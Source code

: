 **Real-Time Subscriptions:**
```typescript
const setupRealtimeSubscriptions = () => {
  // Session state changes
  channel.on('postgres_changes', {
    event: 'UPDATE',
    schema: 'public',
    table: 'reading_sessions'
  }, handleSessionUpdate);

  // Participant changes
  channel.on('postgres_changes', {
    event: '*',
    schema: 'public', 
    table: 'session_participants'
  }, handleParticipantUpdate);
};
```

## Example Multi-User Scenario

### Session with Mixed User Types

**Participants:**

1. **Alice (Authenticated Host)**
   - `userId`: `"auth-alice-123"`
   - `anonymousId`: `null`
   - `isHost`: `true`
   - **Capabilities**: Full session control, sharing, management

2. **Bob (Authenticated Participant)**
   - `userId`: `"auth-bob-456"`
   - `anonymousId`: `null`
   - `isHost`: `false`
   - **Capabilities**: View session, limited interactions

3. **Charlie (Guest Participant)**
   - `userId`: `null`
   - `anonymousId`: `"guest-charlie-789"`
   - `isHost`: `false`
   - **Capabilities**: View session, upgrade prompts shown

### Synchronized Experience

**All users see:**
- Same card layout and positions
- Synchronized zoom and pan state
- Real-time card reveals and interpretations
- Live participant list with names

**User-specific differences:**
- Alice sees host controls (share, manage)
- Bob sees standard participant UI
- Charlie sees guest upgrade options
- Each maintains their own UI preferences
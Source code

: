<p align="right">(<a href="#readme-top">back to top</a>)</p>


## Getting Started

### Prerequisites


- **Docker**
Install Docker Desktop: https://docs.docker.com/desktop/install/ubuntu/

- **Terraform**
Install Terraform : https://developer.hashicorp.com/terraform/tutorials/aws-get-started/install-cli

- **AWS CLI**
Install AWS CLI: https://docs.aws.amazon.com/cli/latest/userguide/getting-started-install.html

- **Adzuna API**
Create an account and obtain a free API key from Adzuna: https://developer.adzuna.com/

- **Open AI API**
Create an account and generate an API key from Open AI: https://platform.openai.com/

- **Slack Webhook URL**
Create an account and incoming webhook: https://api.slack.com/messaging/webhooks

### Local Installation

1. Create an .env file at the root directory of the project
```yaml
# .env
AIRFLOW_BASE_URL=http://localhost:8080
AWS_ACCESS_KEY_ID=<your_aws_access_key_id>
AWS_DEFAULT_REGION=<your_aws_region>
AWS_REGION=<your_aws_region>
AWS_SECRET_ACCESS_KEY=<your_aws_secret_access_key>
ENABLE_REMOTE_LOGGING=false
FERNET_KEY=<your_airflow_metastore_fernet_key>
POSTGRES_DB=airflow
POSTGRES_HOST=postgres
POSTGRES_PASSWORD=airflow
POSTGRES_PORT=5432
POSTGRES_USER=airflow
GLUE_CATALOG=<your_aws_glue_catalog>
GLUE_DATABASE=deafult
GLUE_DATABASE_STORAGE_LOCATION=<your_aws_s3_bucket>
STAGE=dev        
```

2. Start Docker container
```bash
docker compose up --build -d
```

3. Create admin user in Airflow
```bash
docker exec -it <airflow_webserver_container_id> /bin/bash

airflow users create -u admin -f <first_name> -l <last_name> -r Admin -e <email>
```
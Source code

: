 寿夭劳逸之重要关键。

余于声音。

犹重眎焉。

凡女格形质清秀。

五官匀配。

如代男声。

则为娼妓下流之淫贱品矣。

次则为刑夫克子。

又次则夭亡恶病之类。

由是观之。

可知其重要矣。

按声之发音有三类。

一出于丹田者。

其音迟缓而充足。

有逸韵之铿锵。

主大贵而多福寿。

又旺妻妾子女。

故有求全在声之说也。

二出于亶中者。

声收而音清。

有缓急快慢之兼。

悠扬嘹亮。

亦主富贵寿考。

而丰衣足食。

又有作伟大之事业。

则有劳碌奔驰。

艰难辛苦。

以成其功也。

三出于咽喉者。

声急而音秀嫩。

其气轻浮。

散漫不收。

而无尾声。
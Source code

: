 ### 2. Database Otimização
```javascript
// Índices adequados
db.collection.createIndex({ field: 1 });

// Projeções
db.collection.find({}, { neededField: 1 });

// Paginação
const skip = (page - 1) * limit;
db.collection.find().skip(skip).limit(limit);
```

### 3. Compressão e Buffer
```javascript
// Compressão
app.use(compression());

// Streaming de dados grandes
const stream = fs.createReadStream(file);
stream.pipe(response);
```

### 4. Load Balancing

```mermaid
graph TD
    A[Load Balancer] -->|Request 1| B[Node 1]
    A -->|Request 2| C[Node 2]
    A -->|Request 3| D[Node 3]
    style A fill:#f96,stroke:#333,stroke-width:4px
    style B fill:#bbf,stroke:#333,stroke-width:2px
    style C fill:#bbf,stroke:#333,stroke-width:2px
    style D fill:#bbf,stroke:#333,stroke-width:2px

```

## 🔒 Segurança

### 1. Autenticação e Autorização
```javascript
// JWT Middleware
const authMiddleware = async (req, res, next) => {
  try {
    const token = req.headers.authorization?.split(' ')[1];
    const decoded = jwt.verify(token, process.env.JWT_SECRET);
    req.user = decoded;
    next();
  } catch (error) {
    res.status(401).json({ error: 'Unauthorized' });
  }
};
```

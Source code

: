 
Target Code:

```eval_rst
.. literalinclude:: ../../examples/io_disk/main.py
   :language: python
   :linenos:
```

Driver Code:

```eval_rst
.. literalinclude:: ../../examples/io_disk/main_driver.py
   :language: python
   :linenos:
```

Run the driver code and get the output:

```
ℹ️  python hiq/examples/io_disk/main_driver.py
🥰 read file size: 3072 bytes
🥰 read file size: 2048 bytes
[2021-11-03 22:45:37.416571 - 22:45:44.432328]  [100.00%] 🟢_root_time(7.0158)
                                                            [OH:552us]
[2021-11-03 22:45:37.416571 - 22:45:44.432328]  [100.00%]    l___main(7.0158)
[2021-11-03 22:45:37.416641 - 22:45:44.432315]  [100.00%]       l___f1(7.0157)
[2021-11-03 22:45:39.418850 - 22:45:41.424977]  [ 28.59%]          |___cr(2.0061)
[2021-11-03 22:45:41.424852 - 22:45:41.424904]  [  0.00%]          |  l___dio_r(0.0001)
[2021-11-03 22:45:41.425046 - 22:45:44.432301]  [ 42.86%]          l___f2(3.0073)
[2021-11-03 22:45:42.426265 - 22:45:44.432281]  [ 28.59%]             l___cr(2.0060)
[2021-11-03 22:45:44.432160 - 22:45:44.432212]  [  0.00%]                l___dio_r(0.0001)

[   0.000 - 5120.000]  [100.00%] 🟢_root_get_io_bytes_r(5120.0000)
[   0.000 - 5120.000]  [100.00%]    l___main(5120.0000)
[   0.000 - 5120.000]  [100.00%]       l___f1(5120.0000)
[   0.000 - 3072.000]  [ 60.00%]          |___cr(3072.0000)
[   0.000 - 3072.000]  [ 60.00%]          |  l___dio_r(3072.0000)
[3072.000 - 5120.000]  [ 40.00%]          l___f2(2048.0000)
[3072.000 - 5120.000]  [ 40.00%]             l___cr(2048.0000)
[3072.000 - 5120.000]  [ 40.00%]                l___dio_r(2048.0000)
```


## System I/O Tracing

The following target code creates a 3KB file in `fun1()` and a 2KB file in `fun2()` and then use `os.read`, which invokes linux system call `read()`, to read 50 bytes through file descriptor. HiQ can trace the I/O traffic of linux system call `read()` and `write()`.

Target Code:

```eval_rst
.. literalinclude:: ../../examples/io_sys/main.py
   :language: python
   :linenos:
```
..........
### About this exercise
Find each line in the records that contains the string "docs", then say how many there are and nothing else.

### Response area
2